EXTRACTED INFORMATION:
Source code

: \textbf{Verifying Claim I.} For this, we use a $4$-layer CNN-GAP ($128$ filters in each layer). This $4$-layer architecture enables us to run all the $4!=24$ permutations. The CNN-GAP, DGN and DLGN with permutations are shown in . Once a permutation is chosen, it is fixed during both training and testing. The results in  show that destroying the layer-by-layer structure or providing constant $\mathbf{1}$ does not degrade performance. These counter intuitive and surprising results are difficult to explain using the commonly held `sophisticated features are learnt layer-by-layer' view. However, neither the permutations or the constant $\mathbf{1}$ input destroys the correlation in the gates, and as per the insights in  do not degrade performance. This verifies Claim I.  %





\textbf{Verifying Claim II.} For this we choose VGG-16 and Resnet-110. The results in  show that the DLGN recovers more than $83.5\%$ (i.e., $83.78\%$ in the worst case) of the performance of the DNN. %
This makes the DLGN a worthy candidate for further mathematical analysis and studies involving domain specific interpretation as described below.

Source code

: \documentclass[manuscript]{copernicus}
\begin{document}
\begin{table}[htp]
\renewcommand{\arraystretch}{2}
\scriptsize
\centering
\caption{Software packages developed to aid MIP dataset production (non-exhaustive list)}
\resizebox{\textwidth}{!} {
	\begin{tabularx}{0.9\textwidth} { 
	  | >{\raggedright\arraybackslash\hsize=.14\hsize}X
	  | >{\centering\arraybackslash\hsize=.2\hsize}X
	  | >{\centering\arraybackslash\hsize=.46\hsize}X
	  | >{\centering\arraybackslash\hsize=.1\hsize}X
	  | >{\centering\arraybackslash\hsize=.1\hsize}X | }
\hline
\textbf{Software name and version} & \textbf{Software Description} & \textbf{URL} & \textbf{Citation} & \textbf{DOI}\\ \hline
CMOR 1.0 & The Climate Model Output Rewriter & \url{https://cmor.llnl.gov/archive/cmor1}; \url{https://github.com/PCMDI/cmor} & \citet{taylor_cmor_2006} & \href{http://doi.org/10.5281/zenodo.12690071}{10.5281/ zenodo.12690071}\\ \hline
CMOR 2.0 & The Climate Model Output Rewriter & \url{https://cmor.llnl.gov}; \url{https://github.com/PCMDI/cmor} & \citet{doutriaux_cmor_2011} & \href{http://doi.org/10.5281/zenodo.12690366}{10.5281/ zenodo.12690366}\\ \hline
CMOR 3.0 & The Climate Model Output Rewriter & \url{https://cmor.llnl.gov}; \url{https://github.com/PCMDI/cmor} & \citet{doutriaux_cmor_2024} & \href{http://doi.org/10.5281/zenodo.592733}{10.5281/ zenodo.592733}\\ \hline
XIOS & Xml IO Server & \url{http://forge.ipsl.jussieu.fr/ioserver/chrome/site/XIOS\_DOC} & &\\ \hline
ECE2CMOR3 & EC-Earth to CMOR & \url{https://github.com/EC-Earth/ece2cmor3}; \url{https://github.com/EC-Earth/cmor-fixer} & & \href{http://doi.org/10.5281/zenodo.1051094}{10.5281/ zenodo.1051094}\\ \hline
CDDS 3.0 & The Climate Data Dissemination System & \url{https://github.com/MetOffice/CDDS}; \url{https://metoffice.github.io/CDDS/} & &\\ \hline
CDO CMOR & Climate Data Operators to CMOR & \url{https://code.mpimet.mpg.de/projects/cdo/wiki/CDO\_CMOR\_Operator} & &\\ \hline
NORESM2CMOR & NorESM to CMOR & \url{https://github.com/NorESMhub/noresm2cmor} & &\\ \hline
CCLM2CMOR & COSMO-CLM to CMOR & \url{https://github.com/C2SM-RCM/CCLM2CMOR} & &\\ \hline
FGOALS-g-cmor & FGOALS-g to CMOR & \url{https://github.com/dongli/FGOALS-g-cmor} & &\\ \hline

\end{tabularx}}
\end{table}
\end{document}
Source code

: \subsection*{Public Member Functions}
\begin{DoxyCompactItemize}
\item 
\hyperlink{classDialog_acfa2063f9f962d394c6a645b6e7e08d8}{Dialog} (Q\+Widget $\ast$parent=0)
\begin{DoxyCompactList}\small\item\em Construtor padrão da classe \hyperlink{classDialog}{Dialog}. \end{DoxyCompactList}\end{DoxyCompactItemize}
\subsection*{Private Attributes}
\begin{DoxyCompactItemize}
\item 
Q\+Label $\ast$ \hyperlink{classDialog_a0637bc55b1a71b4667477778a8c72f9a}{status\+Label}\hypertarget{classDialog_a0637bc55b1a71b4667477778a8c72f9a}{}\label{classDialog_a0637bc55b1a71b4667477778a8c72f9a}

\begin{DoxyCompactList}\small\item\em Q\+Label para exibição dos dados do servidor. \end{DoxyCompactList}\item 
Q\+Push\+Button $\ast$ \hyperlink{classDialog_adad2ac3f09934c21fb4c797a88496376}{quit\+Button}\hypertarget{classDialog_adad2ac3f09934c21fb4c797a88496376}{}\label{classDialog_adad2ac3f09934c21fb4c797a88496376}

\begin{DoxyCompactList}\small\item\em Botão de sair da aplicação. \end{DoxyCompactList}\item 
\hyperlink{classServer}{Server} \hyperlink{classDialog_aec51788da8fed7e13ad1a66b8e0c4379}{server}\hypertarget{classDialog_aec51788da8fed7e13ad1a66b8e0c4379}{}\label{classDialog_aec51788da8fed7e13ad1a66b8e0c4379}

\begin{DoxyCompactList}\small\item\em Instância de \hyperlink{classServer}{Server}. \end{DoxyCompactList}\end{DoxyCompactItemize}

THE PROBLEM: The answer must contain only the lines from the one with "Construtor padrão da" to the end of the entries above, each written out exactly.

TASK OUTPUT:
\begin{DoxyCompactList}\small\item\em Construtor padrão da classe \hyperlink{classDialog}{Dialog}. \end{DoxyCompactList}\end{DoxyCompactItemize}
\subsection*{Private Attributes}
\begin{DoxyCompactItemize}
\item 
Q\+Label $\ast$ \hyperlink{classDialog_a0637bc55b1a71b4667477778a8c72f9a}{status\+Label}\hypertarget{classDialog_a0637bc55b1a71b4667477778a8c72f9a}{}\label{classDialog_a0637bc55b1a71b4667477778a8c72f9a}

\begin{DoxyCompactList}\small\item\em Q\+Label para exibição dos dados do servidor. \end{DoxyCompactList}\item 
Q\+Push\+Button $\ast$ \hyperlink{classDialog_adad2ac3f09934c21fb4c797a88496376}{quit\+Button}\hypertarget{classDialog_adad2ac3f09934c21fb4c797a88496376}{}\label{classDialog_adad2ac3f09934c21fb4c797a88496376}

\begin{DoxyCompactList}\small\item\em Botão de sair da aplicação. \end{DoxyCompactList}\item 
\hyperlink{classServer}{Server} \hyperlink{classDialog_aec51788da8fed7e13ad1a66b8e0c4379}{server}\hypertarget{classDialog_aec51788da8fed7e13ad1a66b8e0c4379}{}\label{classDialog_aec51788da8fed7e13ad1a66b8e0c4379}

\begin{DoxyCompactList}\small\item\em Instância de \hyperlink{classServer}{Server}. \end{DoxyCompactList}\end{DoxyCompactItemize}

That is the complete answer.